И напрасно люди думают, что десятки рукотворных памятников могут заменить тот один нерукотворный aere perennius.

Анна Ахматова[349]
1

Речь пойдет о заключительных восемнадцати строках второй и последней главки «Эпилога», которые иногда рассматриваются как ахматовская версия «Памятника»:

…А если когда-нибудь в этой стране Воздвигнуть задумают памятник мне, Согласье на это даю торжество, Но только с условьем — не ставить его Ни около моря, где я родилась (Последняя с морем разорвана связь), Ни в царском саду у заветного пня, Где тень безутешная ищет меня, А здесь, где стояла я триста часов И где для меня не открыли засов. Затем, что и в смерти блаженной боюсь Забыть громыхание черных марусь, Забыть, как постылая хлопала дверь И выла старуха, как раненый зверь. И пусть с неподвижных и бронзовых век, Как слезы, струится подтаявший снег, И голубь тюремный пусть гулит вдали, И тихо идут по Неве корабли.

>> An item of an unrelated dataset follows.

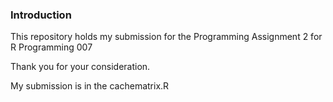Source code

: ### Introduction

This repository holds my submission for the Programming Assignment 2 for R Programming 007

Thank you for your consideration.

My submission is in the cachematrix.R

Действительно, оборот воздвигнуть кому памятник явственно восходит к известной оде Горация (III, 30; «Exegi monumentum…») и ее русским переводам и переложениям[350]. Соответственно финал «Реквиема» попадает в силовое поле типичных для «Памятника» мотивов, в частности — «скромности/гордости» авторской само-презентации, то есть проблематики очень типичной для Ахматовой, с ее фиксацией на собственной личности, признании/непризнании, славе. Ахматова разработала изощренную технику манипулятивного развертывания-сокрытия своего нарциссизма, богато представленную и в этом фрагменте.

Вообще говоря, в дискурсе «Памятника» вопрос о скромности не стоит — он выносится за скобки уже самим выступлением в жанре, предписывающем горделивое перечисление поэтом своих заслуг[351]. «Нескромной» же является сама решимость обратиться к этому жанру, поставив себя в один ряд с Горацием, Державиным и Пушкиным, решимость, которой со времен Пушкина из русских поэтов достало только у Брюсова, что и навлекло на него соответствующие нарекания[352]. Ахматова, со свойственным ей жизнетворческим тактом, вроде бы не последовала его примеру, ограничившись осторожными намеками на престижный жанр, но в то же время с некоторым даже вызовом заговорила об установке ей реального памятника.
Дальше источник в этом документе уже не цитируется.